RP: Actually, I can’t. I quite enjoy myself. I like the fact that every situation’s different. Every scene you go to, you could be facing something new.  It’s one of those jobs you sort of fall into and enjoy, or you don’t. It’s a job that’s got to be done, correctly, professionally, for the family or the people involved.

Do you ever get people asking if you can clean their house?
DR: We’re not everyday cleaners. We do go into trashed houses and drug dens. We’ll take everything out and do an HIV screening, looking for sharps or syringes. Then we box them up and send them to be destroyed.
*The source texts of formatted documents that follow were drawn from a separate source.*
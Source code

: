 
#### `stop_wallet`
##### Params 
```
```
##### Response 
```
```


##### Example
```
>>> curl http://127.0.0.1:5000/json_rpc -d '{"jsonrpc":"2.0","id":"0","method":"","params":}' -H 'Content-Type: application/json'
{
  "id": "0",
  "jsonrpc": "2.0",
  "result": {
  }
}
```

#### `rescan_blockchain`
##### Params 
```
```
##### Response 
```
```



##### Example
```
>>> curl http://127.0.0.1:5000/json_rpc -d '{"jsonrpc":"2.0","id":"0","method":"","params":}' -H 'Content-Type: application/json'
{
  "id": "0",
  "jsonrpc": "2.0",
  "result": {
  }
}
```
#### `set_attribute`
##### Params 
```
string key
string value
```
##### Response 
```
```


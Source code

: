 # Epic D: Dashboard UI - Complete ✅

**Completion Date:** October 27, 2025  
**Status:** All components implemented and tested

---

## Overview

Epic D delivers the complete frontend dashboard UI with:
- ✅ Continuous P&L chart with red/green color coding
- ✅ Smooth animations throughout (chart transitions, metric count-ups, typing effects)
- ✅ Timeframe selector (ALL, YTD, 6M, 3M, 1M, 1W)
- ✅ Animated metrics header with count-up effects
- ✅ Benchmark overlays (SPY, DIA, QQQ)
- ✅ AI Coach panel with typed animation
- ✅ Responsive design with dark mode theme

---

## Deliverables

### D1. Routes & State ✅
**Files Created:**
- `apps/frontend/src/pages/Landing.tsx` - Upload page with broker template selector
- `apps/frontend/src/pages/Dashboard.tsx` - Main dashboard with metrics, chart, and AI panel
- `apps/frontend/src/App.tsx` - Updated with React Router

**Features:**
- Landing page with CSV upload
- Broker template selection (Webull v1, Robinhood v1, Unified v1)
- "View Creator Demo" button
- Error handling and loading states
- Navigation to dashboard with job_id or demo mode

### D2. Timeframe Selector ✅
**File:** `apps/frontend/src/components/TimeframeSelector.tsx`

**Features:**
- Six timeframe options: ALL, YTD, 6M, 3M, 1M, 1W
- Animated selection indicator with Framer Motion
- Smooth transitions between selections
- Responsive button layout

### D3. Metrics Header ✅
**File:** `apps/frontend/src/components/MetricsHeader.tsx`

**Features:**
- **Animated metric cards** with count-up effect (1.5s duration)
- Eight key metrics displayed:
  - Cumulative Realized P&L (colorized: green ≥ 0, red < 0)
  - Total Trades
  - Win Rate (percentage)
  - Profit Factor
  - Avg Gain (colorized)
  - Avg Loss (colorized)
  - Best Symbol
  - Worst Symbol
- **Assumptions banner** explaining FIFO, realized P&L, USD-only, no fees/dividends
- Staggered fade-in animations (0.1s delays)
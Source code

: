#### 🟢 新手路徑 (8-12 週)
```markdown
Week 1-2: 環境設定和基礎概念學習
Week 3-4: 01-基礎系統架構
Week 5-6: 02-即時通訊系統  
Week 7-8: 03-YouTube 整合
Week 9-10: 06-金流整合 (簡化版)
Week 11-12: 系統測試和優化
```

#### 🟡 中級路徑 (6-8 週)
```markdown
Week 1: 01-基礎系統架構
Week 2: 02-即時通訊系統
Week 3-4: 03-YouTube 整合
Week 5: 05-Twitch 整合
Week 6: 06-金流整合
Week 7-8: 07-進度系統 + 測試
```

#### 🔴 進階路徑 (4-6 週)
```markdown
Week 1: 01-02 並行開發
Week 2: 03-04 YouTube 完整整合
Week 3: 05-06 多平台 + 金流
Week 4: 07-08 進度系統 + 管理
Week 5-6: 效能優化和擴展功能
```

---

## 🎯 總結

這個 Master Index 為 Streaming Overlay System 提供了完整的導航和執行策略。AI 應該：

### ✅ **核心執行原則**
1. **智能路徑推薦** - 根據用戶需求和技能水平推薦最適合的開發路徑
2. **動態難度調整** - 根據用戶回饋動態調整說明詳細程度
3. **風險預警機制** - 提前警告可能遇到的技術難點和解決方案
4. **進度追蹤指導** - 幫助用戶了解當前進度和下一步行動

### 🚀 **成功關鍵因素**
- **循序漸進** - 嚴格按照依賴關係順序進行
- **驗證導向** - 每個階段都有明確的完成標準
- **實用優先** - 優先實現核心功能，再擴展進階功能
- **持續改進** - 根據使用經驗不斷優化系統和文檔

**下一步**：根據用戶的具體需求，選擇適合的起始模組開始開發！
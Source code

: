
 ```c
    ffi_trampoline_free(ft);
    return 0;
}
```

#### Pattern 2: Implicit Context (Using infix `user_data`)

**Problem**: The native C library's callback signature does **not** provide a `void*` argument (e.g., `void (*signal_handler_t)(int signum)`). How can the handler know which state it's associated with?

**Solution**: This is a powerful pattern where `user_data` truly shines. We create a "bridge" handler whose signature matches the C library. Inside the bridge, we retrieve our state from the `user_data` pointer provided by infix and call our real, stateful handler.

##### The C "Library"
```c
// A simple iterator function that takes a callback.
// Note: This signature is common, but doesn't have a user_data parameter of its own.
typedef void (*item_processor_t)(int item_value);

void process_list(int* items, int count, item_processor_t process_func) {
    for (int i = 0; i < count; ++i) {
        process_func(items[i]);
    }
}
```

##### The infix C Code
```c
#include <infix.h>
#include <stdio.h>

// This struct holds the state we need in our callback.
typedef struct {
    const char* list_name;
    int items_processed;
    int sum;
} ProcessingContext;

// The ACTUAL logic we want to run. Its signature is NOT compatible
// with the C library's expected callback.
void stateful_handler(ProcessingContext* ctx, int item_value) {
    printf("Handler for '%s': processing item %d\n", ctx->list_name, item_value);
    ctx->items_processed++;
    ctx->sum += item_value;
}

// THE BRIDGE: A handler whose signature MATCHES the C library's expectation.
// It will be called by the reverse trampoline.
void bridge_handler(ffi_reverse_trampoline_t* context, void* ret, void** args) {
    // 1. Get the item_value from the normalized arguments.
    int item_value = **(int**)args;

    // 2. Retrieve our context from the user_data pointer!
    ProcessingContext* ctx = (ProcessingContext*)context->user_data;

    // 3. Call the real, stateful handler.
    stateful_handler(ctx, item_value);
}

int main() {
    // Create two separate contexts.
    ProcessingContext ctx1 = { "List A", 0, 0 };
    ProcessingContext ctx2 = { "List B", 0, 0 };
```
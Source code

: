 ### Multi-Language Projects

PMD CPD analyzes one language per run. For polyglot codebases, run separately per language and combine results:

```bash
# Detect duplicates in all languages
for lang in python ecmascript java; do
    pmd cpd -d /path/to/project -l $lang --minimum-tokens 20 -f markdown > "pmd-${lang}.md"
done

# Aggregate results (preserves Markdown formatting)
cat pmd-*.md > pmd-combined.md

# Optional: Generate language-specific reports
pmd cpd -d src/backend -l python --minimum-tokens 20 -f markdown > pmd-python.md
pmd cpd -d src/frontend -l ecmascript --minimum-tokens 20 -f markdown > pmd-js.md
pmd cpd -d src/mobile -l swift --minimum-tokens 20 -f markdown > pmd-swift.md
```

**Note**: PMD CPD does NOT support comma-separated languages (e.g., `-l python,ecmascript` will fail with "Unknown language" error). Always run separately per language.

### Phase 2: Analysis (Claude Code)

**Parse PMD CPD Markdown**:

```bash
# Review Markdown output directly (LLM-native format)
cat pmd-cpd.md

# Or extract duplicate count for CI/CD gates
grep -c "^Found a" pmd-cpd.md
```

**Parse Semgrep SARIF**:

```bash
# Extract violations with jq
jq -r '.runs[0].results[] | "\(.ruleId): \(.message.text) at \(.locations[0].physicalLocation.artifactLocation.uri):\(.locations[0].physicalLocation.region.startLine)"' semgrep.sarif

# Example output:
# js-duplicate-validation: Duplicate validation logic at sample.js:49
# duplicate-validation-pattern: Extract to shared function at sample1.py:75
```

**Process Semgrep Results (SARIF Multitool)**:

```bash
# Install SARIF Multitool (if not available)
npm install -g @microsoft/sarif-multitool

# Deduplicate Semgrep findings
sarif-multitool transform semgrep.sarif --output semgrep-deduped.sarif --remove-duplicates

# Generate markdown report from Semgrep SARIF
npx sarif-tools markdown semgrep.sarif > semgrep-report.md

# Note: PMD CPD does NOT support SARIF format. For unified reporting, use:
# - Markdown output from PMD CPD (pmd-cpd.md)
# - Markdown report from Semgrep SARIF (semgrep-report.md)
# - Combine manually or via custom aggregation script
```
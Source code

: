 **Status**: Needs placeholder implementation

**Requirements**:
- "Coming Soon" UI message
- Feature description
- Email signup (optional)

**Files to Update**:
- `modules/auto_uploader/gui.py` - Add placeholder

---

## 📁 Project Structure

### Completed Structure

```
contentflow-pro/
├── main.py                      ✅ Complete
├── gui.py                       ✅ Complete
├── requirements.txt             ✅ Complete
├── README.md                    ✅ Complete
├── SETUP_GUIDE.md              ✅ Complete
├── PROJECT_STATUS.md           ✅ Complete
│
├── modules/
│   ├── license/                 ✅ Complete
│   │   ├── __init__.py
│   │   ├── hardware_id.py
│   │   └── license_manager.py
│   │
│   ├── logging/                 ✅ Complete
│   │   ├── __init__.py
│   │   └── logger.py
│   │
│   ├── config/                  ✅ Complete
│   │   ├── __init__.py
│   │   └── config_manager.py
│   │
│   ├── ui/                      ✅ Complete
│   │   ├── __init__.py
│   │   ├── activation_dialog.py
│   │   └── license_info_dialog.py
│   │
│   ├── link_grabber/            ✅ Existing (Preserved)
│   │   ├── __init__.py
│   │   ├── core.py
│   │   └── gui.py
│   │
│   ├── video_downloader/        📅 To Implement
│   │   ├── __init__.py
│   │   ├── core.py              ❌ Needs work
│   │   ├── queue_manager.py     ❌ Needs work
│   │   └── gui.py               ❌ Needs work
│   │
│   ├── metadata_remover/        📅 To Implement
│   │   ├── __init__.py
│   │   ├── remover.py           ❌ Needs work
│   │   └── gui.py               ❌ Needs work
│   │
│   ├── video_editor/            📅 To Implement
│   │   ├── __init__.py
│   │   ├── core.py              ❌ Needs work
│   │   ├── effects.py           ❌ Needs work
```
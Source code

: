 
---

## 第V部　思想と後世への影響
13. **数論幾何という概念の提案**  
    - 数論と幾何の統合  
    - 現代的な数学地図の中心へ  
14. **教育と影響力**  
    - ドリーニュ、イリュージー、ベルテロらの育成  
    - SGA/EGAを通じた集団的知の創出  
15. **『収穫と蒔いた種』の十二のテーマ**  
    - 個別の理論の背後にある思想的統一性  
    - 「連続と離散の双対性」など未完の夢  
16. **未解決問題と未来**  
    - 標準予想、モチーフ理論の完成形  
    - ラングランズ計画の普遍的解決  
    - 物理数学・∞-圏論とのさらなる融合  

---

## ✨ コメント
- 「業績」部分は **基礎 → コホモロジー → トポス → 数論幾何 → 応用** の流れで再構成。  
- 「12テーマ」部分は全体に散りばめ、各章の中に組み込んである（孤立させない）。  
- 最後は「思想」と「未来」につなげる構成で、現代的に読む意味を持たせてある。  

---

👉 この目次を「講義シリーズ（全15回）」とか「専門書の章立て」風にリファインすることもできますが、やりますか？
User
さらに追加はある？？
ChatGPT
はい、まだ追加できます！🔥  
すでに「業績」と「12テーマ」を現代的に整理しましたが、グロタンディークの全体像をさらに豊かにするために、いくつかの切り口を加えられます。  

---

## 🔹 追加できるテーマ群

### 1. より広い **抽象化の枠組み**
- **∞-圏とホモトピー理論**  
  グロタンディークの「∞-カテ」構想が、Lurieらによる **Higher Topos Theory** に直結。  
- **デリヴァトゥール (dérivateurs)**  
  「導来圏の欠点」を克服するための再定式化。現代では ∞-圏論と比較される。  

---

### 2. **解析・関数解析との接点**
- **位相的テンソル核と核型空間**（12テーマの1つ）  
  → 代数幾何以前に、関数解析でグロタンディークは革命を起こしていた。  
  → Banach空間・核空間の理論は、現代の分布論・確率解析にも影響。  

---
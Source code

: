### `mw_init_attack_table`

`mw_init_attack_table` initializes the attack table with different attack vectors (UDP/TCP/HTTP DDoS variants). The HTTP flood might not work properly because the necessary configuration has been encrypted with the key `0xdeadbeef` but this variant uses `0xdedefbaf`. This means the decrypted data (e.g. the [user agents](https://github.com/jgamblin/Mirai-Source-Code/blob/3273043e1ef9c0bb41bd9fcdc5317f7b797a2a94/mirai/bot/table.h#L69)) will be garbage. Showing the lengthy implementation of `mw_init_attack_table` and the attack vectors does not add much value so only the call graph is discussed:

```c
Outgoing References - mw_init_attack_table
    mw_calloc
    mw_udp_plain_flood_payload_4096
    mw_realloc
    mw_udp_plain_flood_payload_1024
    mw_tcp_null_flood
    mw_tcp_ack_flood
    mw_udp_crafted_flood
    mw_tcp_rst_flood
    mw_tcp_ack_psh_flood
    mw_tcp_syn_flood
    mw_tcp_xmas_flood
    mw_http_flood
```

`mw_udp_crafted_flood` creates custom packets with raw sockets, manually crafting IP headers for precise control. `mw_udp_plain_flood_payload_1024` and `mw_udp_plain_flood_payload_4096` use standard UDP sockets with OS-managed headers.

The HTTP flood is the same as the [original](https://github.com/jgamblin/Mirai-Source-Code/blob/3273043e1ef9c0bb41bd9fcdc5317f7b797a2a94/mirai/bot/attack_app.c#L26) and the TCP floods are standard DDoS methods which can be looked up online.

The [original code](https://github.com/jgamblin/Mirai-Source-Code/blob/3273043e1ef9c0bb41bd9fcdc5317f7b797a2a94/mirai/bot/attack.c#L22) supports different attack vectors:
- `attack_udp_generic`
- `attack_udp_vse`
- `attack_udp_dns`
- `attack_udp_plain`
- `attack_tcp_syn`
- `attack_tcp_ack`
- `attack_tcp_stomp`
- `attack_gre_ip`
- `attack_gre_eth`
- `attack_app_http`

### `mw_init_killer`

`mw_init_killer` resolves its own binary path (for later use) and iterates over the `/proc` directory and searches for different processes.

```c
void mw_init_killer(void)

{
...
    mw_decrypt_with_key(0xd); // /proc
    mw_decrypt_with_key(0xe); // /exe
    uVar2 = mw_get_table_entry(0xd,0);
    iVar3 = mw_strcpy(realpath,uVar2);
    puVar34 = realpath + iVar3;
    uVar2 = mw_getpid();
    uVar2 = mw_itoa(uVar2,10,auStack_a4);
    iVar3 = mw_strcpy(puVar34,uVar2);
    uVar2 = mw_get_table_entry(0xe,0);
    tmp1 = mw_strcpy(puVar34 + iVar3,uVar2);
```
What about old pensioners pegging it on their lonesome?
DR: If somebody has died and hasn’t been found for a few days or a few weeks, you’ve got to put the house back in the way it should have been. In that case the coroner would take the body and we would clean the house from top to bottom. The bloated body may stain or seep into the bed, in which case we would take the mattress away to be destroyed. It is not a pleasant smell. It stays with you for a long time, and whenever anybody talks about the job that’s what they always come back to.

How do you deal with it?
DR: You’ve just got to treat it as a job. You’ve got to put on the kit and think of it as something that has to be cleaned. That’s what I concentrate on.

Do you ever get CSI fans approach you, thinking they’ve got what it takes?
DR: Before we take on any youngsters we take them to the sewer system and just watch their reactions. We don’t need somebody flaking out or whatever because of the sight of what’s left there.